Yes, football season is here, and as per usual, a good deal of the national talk is centered around the SEC. Tim Tebow, Matthew Stafford, Knowshon Moreno, Percy Harvin, Brandon LaFell, Arian Foster...the list of talented SEC players, and future first-round draft picks, is endless.
But the SEC also plays some hoops too, producing three national champions, five Final Four appearances, and 24 first-round draft picks since 1998. Despite a down year last season where only a late season run by Georgia through the SEC Tournament earned the SEC five bids into the NCAA Tournament, the league is poised to bounce back this year with an infusion of young talent. Here’s a look ahead at the SEC East.
2007-08 results: 31-5, (14-2 SEC), Sweet 16
Players lost: Duke Crews, Jordan Howell, Chris Lofton, JuJuan Smith, Ramar Smith
Despite the off-season dismissals of Crews and Ramar Smith, the Vols are poised for another big season under Bruce Pearl. Pearl is building a perennial contender in Knoxville, and expectations will be high this year, despite the loss of so many key players.

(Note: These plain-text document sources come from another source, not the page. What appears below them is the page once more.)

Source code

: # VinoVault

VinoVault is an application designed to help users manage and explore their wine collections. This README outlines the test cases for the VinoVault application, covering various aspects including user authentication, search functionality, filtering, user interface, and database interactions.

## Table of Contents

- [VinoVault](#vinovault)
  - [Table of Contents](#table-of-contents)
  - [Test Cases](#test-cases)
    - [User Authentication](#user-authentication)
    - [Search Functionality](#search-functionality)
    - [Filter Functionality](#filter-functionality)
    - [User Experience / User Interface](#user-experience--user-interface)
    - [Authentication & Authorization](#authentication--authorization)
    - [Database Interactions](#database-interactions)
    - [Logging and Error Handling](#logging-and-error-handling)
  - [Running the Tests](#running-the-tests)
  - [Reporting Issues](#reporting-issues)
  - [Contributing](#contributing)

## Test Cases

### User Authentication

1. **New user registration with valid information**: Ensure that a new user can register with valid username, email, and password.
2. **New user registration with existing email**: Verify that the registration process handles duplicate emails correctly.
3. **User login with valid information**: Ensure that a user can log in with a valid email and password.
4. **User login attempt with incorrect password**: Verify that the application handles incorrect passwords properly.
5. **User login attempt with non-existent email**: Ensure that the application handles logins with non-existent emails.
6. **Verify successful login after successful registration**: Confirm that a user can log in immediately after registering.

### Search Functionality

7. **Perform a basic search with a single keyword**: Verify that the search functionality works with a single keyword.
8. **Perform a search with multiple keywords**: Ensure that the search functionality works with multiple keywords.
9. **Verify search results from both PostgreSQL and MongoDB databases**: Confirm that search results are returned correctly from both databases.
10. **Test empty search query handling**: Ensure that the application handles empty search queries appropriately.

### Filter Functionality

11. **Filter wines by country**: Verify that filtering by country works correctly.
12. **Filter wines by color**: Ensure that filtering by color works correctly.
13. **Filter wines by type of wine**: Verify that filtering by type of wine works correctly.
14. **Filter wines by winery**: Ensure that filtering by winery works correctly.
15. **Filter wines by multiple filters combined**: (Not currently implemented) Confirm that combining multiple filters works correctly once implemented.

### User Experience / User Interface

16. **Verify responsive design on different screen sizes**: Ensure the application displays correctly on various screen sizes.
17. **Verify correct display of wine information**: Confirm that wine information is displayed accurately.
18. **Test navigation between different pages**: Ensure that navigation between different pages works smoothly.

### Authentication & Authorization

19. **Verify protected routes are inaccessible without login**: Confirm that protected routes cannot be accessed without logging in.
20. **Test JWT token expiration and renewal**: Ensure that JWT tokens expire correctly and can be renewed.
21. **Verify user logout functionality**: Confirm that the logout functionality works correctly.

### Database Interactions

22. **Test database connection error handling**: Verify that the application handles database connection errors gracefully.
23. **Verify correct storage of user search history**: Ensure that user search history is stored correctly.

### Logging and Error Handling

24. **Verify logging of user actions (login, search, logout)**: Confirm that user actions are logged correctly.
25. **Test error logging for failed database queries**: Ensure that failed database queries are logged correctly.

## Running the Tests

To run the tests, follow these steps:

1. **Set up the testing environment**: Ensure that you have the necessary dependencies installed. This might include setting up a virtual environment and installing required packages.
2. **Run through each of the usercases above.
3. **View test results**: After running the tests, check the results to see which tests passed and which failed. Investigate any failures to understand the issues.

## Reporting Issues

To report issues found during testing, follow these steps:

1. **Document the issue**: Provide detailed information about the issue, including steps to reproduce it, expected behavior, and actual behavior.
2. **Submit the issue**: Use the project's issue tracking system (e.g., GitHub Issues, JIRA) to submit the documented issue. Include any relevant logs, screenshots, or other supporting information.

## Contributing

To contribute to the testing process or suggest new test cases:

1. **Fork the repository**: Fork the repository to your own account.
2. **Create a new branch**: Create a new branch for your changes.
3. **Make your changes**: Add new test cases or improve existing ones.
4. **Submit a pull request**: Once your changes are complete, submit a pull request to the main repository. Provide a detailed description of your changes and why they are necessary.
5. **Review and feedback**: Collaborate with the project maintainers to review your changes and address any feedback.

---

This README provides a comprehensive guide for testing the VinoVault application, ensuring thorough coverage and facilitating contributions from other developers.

There’s no question who the leader of the team will be…versatile forward Tyler Smith. At 6’7”, Smith has the size of a small forward, but often initiates the offense with his passing and ball-handling ability. He’ll likely look for his shot a little more this season considering all the firepower the Vols lost. Swingman JP Prince and Wayne Chism will also be counted on heavily as returning players. Chism is a load down low when he plays under control, and Prince’s slashing and athleticism are a great fit in Pearl’s offense. Brian Williams also return up front, giving the Vols some strength to bang down low, although he must watch his fouls more this year. Freshmen Renaldo Woolridge and Philip Jurick will also be asked to contribute, especially if Chism and Williams can’t stay out of foul trouble. Smith and Prince, although not typical post players, also have the athleticism to play down low for stretches when Tennessee goes with a smaller lineup.
The reason for optimism in Knoxville lies in the recruiting class, led by stud guard Scotty Hopson and wing Emmanuel Negedu. Hopson is a terrific athlete with good range on his jumper and should be an impact player from the first day of practice. They’ll be joined by Bobby Maze and Cameron Tatum, who should see plenty of minutes in a depleted Volunteer backcourt. Point guard has been a problem for Pearl’s team in the past, but if Maze or Tatum can effectively run the offense and get the ball to Smith and Hopson, the Vols will be tough to beat.
All in all, Tennessee looks ready to have another great season. Although they lost a ton of experience, they return enough upperclassmen to help guide them through the SEC. Mix in the talented freshmen, and the Vols are a threat to go deep in the NCAA Tourney once again. How far they go will depend on how quickly Hopson and the young guys catch on, but it looks like Tennessee basketball is on the map to stay.
2007-08 results: 24-12 (8-8 SEC), NIT semifinals
Players lost: Marreese Speights
After back-to-back national championships, the Gators crashed back to Earth last season, failing to reach the NCAA Tourney with a roster full of untested players and freshmen. However, it’s hard not to think that they won’t be vastly improved this year, thanks to the experience gained last season by so many young players.
The Gators backcourt could prove to be one of the SEC’s best, led by combo guard Nick Calathes. As a freshman, Calathes led the team in scoring and assists, displaying a high basketball IQ and a versatility that makes him a great fit for Coach Billy Donovan. Calathes has the size to play off the ball, but also frequently runs the point and sets up the offense. He’ll be joined by Jai Lucas and Walter Hodge, two quality players who make up for their lack of size with basketball savvy. Lucas is adept at using his exceptional speed to get into the lane, while Hodge is a solid outside shooter. Incoming freshman Ray Shipman and Erving Walker will be asked to provide depth.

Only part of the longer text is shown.